[Start of section]
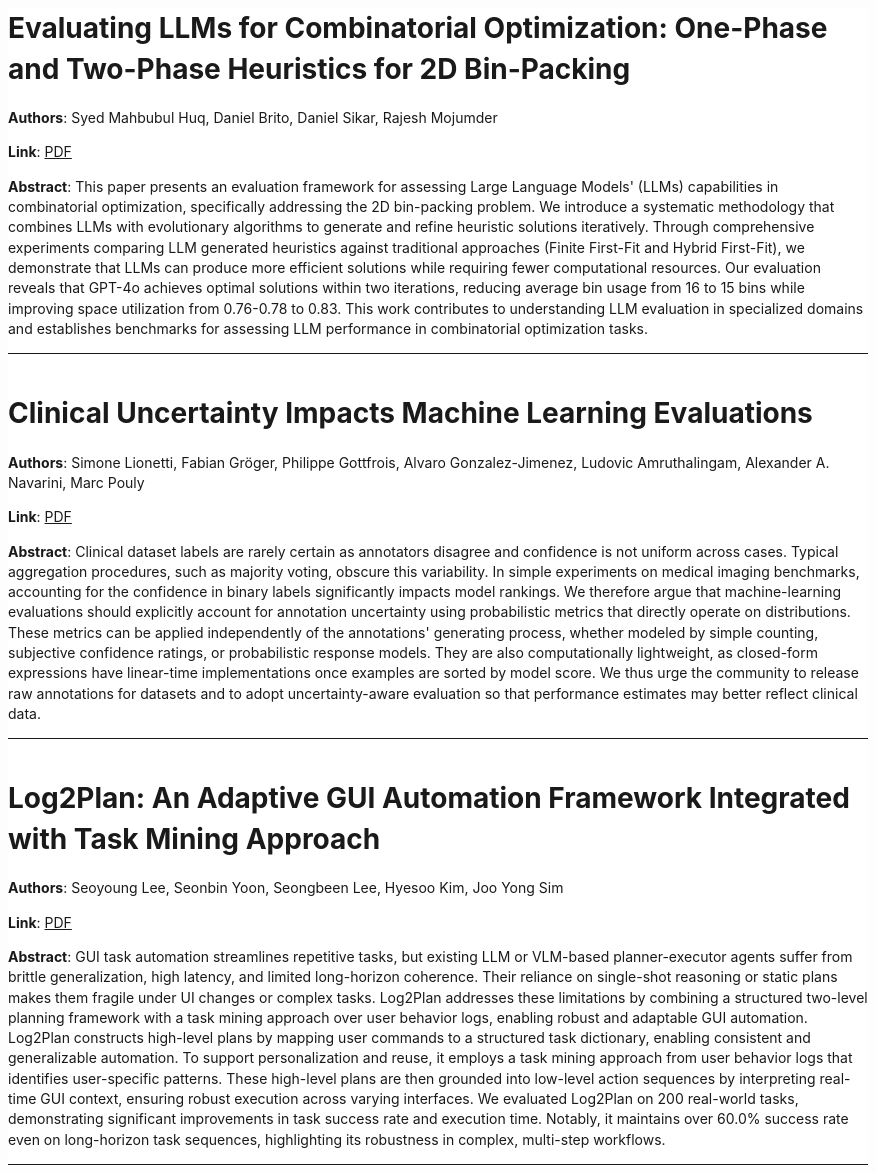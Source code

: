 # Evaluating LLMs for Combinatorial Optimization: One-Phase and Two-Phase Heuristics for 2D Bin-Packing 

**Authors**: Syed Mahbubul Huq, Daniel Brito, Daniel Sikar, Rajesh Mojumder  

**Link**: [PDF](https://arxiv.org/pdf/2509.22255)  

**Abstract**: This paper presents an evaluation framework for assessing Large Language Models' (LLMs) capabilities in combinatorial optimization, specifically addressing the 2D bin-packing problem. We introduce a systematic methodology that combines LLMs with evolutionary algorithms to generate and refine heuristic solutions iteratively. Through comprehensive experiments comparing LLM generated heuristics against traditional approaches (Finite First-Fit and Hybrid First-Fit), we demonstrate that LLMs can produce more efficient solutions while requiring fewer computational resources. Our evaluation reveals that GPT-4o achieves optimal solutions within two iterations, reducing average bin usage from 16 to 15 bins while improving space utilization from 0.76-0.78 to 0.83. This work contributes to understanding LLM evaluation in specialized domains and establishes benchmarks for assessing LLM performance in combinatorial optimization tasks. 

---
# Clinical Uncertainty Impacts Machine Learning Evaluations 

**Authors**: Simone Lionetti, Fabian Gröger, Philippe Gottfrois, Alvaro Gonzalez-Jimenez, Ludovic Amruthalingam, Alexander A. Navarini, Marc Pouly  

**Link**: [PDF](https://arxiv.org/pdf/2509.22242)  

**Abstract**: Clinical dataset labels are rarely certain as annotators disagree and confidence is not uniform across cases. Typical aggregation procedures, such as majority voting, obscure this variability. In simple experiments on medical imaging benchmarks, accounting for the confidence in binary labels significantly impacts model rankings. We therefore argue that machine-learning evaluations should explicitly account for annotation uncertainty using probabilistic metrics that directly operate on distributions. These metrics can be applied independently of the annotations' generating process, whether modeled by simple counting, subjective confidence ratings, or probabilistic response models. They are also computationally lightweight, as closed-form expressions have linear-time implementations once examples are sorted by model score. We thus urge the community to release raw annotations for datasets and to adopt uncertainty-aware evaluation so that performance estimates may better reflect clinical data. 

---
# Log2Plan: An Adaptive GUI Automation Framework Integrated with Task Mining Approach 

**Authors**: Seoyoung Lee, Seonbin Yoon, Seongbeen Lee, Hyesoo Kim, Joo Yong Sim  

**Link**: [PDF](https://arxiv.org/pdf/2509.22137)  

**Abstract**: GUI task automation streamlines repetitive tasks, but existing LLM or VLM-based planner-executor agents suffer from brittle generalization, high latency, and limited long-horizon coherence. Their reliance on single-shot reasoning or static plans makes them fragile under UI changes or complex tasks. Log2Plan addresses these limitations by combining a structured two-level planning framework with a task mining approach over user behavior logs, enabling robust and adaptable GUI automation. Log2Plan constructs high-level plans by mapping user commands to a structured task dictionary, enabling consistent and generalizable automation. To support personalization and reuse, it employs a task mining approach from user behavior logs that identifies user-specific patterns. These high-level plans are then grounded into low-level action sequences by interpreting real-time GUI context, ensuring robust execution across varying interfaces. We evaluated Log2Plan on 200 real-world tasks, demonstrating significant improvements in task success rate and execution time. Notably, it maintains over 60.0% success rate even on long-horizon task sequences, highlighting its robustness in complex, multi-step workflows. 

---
[End of section]
[Start of section]
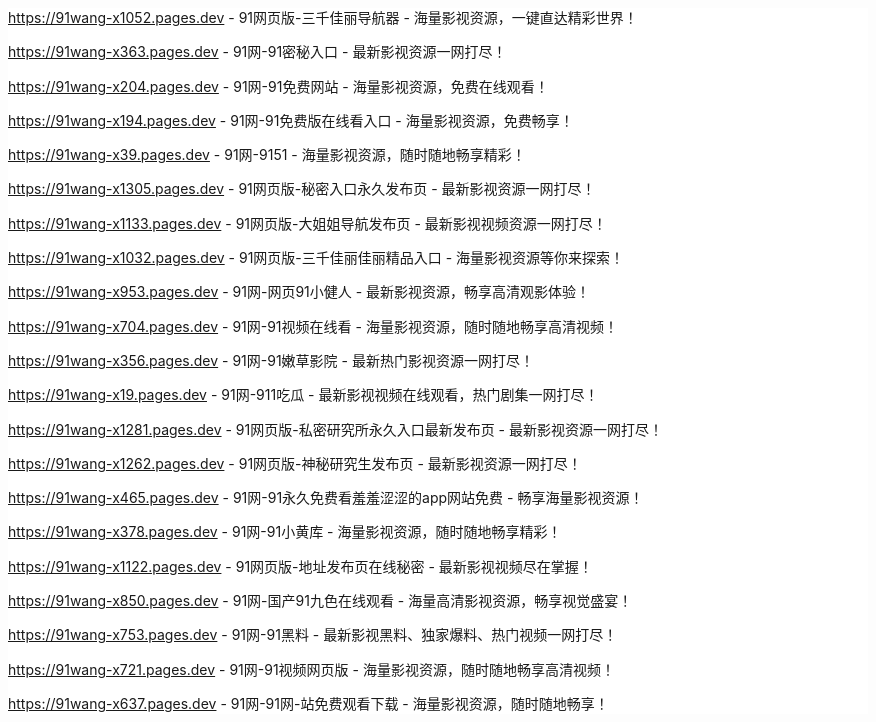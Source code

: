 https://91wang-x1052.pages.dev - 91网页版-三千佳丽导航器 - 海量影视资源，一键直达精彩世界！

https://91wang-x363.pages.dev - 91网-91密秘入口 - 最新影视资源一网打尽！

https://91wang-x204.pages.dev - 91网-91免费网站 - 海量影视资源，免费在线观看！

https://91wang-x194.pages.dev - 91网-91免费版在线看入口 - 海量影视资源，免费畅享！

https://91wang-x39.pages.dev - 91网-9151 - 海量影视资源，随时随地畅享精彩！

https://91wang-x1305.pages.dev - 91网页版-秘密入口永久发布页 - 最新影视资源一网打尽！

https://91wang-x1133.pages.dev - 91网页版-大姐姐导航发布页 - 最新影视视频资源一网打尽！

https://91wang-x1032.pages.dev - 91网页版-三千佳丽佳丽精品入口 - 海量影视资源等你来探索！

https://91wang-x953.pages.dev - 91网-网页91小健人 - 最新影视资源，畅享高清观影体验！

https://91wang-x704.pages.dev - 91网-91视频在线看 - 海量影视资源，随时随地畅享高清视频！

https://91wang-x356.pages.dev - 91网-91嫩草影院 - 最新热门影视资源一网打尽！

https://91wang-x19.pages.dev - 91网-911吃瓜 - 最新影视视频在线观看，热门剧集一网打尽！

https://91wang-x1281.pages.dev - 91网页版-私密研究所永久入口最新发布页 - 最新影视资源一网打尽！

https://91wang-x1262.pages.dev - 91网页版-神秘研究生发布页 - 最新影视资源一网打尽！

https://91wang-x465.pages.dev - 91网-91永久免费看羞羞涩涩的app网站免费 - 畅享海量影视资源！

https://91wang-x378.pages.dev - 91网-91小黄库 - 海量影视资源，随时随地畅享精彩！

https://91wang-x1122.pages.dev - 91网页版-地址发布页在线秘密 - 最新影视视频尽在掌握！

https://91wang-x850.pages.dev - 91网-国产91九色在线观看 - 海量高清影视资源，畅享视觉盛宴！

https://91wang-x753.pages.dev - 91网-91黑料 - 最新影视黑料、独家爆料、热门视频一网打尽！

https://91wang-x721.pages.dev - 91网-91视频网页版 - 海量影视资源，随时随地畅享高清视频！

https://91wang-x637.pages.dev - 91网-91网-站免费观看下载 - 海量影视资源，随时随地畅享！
[End of section]
[Start of section]
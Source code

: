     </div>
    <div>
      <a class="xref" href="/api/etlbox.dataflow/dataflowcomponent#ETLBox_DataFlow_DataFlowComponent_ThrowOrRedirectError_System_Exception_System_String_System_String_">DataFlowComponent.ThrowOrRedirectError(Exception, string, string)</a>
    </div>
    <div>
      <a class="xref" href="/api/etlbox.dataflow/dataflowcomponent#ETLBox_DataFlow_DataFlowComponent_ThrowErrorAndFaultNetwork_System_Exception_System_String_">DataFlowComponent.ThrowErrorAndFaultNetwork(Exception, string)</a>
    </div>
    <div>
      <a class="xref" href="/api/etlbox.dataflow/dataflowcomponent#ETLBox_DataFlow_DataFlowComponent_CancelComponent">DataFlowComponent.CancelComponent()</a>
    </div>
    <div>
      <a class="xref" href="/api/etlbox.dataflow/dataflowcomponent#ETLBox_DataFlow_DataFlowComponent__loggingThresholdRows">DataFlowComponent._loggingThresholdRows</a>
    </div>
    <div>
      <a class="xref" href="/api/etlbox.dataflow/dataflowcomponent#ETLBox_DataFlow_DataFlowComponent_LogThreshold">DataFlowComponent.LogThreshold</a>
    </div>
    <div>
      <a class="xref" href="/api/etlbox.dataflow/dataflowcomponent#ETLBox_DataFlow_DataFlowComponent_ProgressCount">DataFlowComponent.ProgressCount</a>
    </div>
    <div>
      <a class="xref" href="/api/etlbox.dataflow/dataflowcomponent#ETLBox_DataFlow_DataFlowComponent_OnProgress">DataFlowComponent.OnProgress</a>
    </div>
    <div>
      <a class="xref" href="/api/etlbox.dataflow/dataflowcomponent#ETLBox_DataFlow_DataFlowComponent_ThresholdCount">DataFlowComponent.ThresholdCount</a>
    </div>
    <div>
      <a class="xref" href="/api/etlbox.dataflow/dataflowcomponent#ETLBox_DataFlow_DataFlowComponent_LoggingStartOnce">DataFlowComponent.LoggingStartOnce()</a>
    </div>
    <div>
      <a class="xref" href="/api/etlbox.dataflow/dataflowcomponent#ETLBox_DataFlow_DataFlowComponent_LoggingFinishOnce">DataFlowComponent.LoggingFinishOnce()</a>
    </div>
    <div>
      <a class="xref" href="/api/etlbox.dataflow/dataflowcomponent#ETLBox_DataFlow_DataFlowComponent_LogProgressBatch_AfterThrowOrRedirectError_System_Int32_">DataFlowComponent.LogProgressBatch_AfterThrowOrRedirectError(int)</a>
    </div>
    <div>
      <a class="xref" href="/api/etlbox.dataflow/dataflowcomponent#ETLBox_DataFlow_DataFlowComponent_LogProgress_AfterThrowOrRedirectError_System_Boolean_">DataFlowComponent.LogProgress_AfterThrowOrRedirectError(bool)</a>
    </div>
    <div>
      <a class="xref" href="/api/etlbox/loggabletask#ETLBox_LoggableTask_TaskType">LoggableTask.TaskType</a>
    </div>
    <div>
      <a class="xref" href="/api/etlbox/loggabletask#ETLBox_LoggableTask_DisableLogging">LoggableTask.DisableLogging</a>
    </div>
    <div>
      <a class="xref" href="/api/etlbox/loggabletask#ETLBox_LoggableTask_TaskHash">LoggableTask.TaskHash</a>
[End of section]
■ **Work order**:
Taking the entries above, restate exactly those lines that fall between the line with "https://91wang-x204.pages.dev - 91网-91免费网站" and the line with "https://91wang-x1262.pages.dev - 91网页版-神秘研究生发布页", keeping both of those lines too.

■ **Task solution**:
https://91wang-x204.pages.dev - 91网-91免费网站 - 海量影视资源，免费在线观看！

https://91wang-x194.pages.dev - 91网-91免费版在线看入口 - 海量影视资源，免费畅享！

https://91wang-x39.pages.dev - 91网-9151 - 海量影视资源，随时随地畅享精彩！

https://91wang-x1305.pages.dev - 91网页版-秘密入口永久发布页 - 最新影视资源一网打尽！

https://91wang-x1133.pages.dev - 91网页版-大姐姐导航发布页 - 最新影视视频资源一网打尽！

https://91wang-x1032.pages.dev - 91网页版-三千佳丽佳丽精品入口 - 海量影视资源等你来探索！

https://91wang-x953.pages.dev - 91网-网页91小健人 - 最新影视资源，畅享高清观影体验！

https://91wang-x704.pages.dev - 91网-91视频在线看 - 海量影视资源，随时随地畅享高清视频！

https://91wang-x356.pages.dev - 91网-91嫩草影院 - 最新热门影视资源一网打尽！

https://91wang-x19.pages.dev - 91网-911吃瓜 - 最新影视视频在线观看，热门剧集一网打尽！

https://91wang-x1281.pages.dev - 91网页版-私密研究所永久入口最新发布页 - 最新影视资源一网打尽！

https://91wang-x1262.pages.dev - 91网页版-神秘研究生发布页 - 最新影视资源一网打尽！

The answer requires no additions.